A congressional committee has asked me to testify before it regarding my area of research. Is this a lobbying activity?

No. Testimony given before a congressional committee or task force, or submitted for the public record of a congressional hearing, is not considered a lobbying activity under the LDA, and therefore does not have to be reported.

May I use University resources in preparation for my testimony?

Under these circumstances, you may use University resources to prepare your testimony. However, it must be made clear that you are not speaking on behalf of the University, and you may not use resources that are paid for entirely with federal funds.

My department, school, or college recently held an event in which a Member of Congress attended. Do we need to report the costs of that event?

It depends. Under the law, events “honoring” Members of Congress or other federal officials need to be reported. This will most likely not apply to appearances by Members or covered officials at most university events.

The law says that the costs of such events (including travel for staff specifically for the event, hall rental, catering, the costs of any plaque or other award, or other direct costs) need to be reported if the event specifically “honors” the covered official.

The rules used to define what events do and do not qualify can be hard to apply properly, and will need to be evaluated on a case-by-case basis in consultation with the Federal Relations Office. If you think you might have an event to report, contact the Federal Relation’s Office to discuss the particulars.

I have been asked to appear with a Member of Congress in public. May I do so? And do I have to report it as lobbying?

A public appearance at a Member’s request, or on panel with a Member, where you are present because of your expertise, not specifically representing or advocating for the University, does not need to be reported.

Travel to Washington DC to discuss my research with federal agencies is paid from my grant funds.

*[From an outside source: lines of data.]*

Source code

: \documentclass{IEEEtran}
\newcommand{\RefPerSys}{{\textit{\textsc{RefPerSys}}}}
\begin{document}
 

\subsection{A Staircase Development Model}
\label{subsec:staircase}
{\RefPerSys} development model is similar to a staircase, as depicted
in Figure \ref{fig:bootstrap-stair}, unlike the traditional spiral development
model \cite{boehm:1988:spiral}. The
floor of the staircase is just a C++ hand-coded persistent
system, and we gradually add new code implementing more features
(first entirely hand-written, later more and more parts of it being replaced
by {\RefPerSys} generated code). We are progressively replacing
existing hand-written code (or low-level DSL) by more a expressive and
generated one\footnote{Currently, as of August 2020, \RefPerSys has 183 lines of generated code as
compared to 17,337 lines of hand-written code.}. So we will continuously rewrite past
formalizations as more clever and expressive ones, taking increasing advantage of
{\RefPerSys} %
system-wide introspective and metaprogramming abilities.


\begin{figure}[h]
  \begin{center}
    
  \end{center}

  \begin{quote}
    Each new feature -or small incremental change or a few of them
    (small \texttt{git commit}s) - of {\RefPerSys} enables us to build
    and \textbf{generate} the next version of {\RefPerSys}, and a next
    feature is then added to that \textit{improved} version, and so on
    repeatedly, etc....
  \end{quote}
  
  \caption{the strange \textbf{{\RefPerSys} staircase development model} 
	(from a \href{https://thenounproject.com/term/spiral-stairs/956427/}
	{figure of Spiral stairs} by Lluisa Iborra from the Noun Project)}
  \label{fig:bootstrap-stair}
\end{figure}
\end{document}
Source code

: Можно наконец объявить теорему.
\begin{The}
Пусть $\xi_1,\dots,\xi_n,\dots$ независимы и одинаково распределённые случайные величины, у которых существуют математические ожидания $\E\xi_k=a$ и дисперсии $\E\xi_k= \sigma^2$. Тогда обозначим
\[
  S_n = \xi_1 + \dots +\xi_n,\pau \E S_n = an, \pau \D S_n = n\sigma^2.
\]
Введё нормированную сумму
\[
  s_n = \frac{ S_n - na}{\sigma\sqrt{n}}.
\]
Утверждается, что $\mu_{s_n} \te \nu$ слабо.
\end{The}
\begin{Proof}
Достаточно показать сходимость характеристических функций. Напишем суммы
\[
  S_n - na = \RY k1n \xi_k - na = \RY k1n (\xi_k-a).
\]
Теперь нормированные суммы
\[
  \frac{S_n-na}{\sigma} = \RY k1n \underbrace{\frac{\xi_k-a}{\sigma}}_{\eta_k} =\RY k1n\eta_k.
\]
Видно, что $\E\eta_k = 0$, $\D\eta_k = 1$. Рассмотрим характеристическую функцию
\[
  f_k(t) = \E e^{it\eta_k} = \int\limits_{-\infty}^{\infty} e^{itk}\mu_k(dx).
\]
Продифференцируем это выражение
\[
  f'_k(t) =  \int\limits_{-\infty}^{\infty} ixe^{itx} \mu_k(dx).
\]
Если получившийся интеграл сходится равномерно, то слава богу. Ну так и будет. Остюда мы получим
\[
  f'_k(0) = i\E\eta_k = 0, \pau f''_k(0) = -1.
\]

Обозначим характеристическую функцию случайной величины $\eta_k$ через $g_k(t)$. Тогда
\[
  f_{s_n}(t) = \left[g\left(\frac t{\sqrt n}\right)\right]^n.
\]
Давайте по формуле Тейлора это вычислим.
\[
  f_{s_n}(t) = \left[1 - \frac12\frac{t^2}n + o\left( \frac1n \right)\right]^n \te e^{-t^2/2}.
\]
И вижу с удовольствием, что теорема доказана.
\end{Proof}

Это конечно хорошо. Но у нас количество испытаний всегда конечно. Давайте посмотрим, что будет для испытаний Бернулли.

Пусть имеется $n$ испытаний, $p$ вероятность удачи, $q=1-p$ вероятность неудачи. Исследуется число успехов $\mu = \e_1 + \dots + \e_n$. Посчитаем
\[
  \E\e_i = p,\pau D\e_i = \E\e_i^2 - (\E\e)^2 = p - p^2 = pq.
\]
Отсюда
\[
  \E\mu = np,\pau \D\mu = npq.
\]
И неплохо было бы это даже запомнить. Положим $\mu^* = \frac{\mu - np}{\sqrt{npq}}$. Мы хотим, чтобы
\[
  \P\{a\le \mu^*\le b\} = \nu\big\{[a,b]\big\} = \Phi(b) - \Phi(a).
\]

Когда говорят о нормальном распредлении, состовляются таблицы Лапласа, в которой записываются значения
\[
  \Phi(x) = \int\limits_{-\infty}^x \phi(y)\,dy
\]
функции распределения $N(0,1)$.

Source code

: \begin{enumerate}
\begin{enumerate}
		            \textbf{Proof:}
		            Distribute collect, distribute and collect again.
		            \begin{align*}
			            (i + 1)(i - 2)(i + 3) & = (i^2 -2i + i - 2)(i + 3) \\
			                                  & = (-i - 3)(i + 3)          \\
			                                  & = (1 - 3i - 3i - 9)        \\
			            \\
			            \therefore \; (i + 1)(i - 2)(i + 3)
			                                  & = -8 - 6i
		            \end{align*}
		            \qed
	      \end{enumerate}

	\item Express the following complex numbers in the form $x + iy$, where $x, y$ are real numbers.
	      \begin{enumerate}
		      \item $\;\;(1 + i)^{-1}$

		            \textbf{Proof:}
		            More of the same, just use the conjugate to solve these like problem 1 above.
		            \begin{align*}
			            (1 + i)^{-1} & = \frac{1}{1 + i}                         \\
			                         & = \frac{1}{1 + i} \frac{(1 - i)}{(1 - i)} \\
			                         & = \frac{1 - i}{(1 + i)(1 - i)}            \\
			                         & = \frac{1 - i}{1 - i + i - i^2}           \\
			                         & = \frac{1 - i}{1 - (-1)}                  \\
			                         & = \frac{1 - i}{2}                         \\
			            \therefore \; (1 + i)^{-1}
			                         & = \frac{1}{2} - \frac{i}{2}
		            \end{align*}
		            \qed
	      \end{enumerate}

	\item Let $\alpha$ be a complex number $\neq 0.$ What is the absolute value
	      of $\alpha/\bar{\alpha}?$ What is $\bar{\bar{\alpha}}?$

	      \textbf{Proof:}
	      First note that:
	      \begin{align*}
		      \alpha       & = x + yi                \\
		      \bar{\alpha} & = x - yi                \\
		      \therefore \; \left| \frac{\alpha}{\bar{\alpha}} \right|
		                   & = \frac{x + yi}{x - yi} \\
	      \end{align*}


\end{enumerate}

If I also visit with Members of Congress or staff for lobbying purposes while I am in the area, do I need to report any of my travel costs as a lobbying expense?

Yes, you will need to include the time you spend on lobbying activities, and also report your travel costs. Federal funds cannot be spent on lobbying activities, including travel, so that percentage of the costs should be paid from other funds.

Lobbying Activities of Other Organizations and Associations

A professional organization to which I belong has asked me to contact a Member of Congress/Executive Branch official in support of a bill that relates to my field of expertise. Is this a lobbying activity?

If a professional organization asks you to contact a federal office, you may do so, as their representative, not as a representative of the University. This will be seen as a private lobbying activity based on your professional expertise, and not reportable as a University lobbying activity under the LDA.

A professional organization to which I belong has asked me to testify before a congressional committee regarding my area of research. Is this a lobbying activity?

If your professional organization asks you to testify before a congressional committee or task force, or asks you to submit a statement for the public record of a congressional hearing on their behalf, you are allowed to do so under the LDA, and therefore do not have to report it as a lobbying activity.

Does my work as a member of a Federal Advisory Committee constitute lobbying?

No. Communications made in the course of participation in an advisory committee are not considered lobbying.

What are the rules concerning gifts of meals, travel, entertainment to House and Senate and the Administration?

As a basic rule, members of Congress may not solicit a gift or accept a gift that is linked to any action they have taken or being asked to take. There are many rules concerning gifts, however, and there is a broad exception that permits gifts to Congress if they are paid for by a state or local government, including a state university. Members of the Executive Branch (i.e., President, Vice President, Cabinet Officers, and agency officials) are not permitted to accept gifts. Please contact the Office of Federal Relations if you are thinking of giving a gift.